WHAT YOU ARE ASKED TO DO: Identify and copy all lines of the material where the string "article" is found.

GIVEN RECORDS:
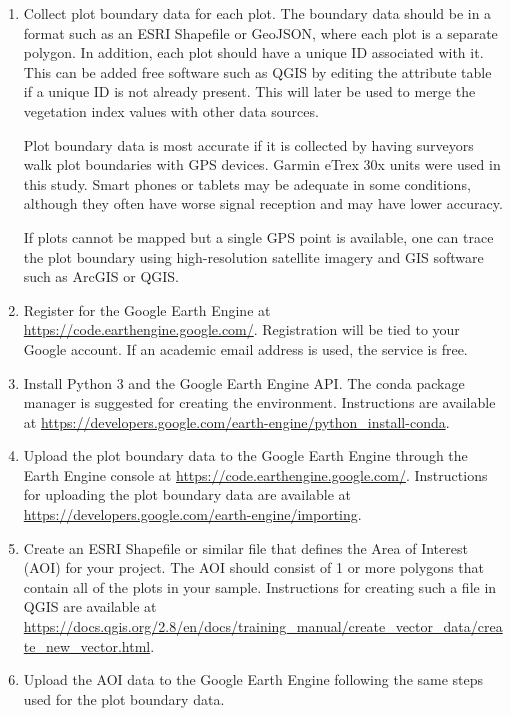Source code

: \documentclass{article}
\begin{document}
\begin{enumerate}
  \item Collect plot boundary data for each plot. The boundary data should be in a format such as an ESRI Shapefile or GeoJSON, where each plot is a separate polygon. In addition, each plot should have a unique ID associated with it. This can be added free software such as QGIS by editing the attribute table if a unique ID is not already present. This will later be used to merge the vegetation index values with other data sources. 

  Plot boundary data is most accurate if it is collected by having surveyors walk plot boundaries with GPS devices. Garmin eTrex 30x units were used in this study. Smart phones or tablets may be adequate in some conditions, although they often have worse signal reception and may have lower accuracy. 

  If plots cannot be mapped but a single GPS point is available, one can trace the plot boundary using high-resolution satellite imagery and GIS software such as ArcGIS or QGIS. 

  \item Register for the Google Earth Engine at \url{https://code.earthengine.google.com/}. Registration will be tied to your Google account. If an academic email address is used, the service is free. 

  \item Install Python 3 and the Google Earth Engine API. The conda package manager is suggested for creating the environment. Instructions are available at \url{https://developers.google.com/earth-engine/python_install-conda}. 

  \item Upload the plot boundary data to the Google Earth Engine through the Earth Engine console at \url{https://code.earthengine.google.com/}. Instructions for uploading the plot boundary data are available at \url{https://developers.google.com/earth-engine/importing}. 

  \item Create an ESRI Shapefile or similar file that defines the Area of Interest (AOI) for your project. The AOI should consist of 1 or more polygons that contain all of the plots in your sample. Instructions for creating such a file in QGIS are available at \url{https://docs.qgis.org/2.8/en/docs/training_manual/create_vector_data/create_new_vector.html}. 

  \item Upload the AOI data to the Google Earth Engine following the same steps used for the plot boundary data. 


\end{enumerate}
\end{document}
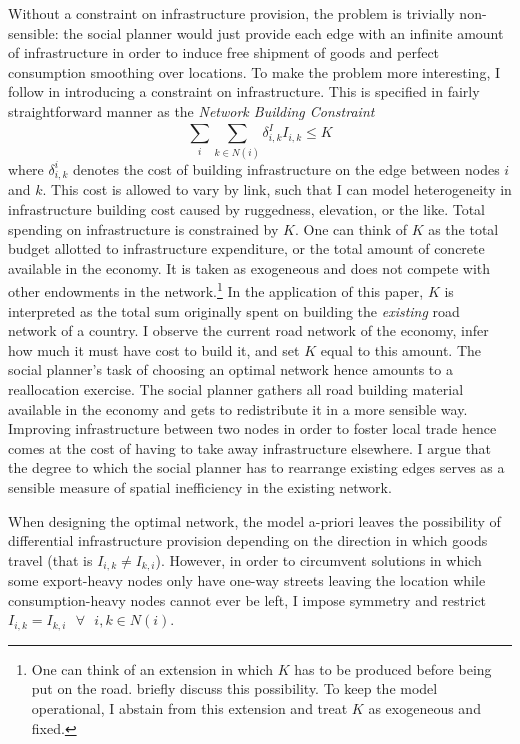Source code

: \documentclass[11pt, oneside]{article}   	%
\begin{document}
Without a constraint on infrastructure provision, the problem is trivially non-sensible: the social planner would just provide each edge with an infinite amount of infrastructure in order to induce free shipment of goods and perfect consumption smoothing over locations. To make the problem more interesting, I follow \citeauthor{Fajgelbaum_OptimalTransportNetworks_2017} in introducing a constraint on infrastructure. This is specified in fairly straightforward manner as the \emph{Network Building Constraint}
\begin{equation}
  \sum_{i}^{}\sum_{k\in N(i)}^{}\delta^{I}_{i,k}I_{i,k} \leq K
  \label{eq:network_building}
\end{equation}
where $\delta^{i}_{i,k}$ denotes the cost of building infrastructure on the edge between nodes $i$ and $k$. This cost is allowed to vary by link, such that I can model heterogeneity in infrastructure building cost caused by ruggedness, elevation, or the like. Total spending on infrastructure is constrained by $K$. One can think of $K$ as the total budget allotted to infrastructure expenditure, or the total amount of concrete available in the economy. It is taken as exogeneous and does not compete with other endowments in the network.\footnote{One can think of an extension in which $K$ has to be produced before being put on the road. \citeauthor{Fajgelbaum_OptimalTransportNetworks_2017} briefly discuss this possibility. To keep the model operational, I abstain from this extension and treat $K$ as exogeneous and fixed.} In the application of this paper, $K$ is interpreted as the total sum originally spent on building the \emph{existing} road network of a country. I observe the current road network of the economy, infer how much it must have cost to build it, and set $K$ equal to this amount. The social planner's task of choosing an optimal network hence amounts to a reallocation exercise. The social planner gathers all road building material available in the economy and gets to redistribute it in a more sensible way. Improving infrastructure between two nodes in order to foster local trade hence comes at the cost of having to take away infrastructure elsewhere. I argue that the degree to which the social planner has to rearrange existing edges serves as a sensible measure of spatial inefficiency in the existing network.

When designing the optimal network, the model a-priori leaves the possibility of differential infrastructure provision depending on the direction in which goods travel (that is $I_{i,k} \neq I_{k,i}$). However, in order to circumvent solutions in which some export-heavy nodes only have one-way streets leaving the location while consumption-heavy nodes cannot ever be left, I impose symmetry and restrict $I_{i,k} = I_{k,i} \textrm{ } \forall \textrm{ } i,k\in N(i)$.
\end{document}
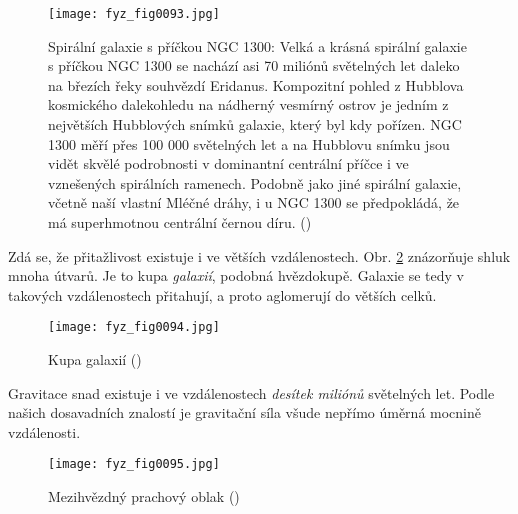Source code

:     \begin{figure}[ht!]  %
      \centering
      \texttt{[image: fyz\_fig0093.jpg]}
      \caption{Spirální galaxie s příčkou NGC 1300: Velká a krásná spirální galaxie s příčkou NGC
       1300 se nachází asi 70 miliónů světelných let daleko na březích řeky souhvězdí Eridanus.
       Kompozitní pohled z Hubblova kosmického dalekohledu na nádherný vesmírný ostrov je jedním z
       největších Hubblových snímků galaxie, který byl kdy pořízen. NGC 1300 měří přes 100 000
       světelných let a na Hubblovu snímku jsou vidět skvělé podrobnosti v dominantní centrální
       příčce i ve vznešených spirálních ramenech.  Podobně jako jiné spirální galaxie, včetně naší
       vlastní Mléčné dráhy, i u NGC 1300 se předpokládá, že má superhmotnou centrální černou díru.
       (\cite[s.~99]{Feynman01})}
      \label{fyz:fig0093}
    \end{figure}
    
    Zdá se, že přitažlivost existuje i ve větších vzdálenostech. Obr. \ref{fyz:fig0094} znázorňuje 
    shluk mnoha  útvarů. Je to kupa \emph{galaxií}, podobná hvězdokupě. Galaxie se 
    tedy v takových vzdálenostech přitahují, a proto aglomerují do větších celků.

    \begin{figure}[ht!]  %
      \centering
      \texttt{[image: fyz\_fig0094.jpg]}
      \caption{Kupa galaxií (\cite[s.~100]{Feynman01})}
      \label{fyz:fig0094}
    \end{figure}
    
    Gravitace snad existuje i ve vzdálenostech \emph{desítek miliónů} světelných let. Podle našich 
    dosavadních znalostí je gravitační síla všude nepřímo úměrná mocnině vzdálenosti. 

    \begin{figure}[ht!]  %
      \centering
      \texttt{[image: fyz\_fig0095.jpg]}
      \caption{Mezihvězdný prachový oblak (\cite[s.~101]{Feynman01})}
      \label{fyz:fig0095}
    \end{figure}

EXERCISE RESPONSE:
: \documentclass{article}
: \documentclass[11pt, oneside]{article}   	%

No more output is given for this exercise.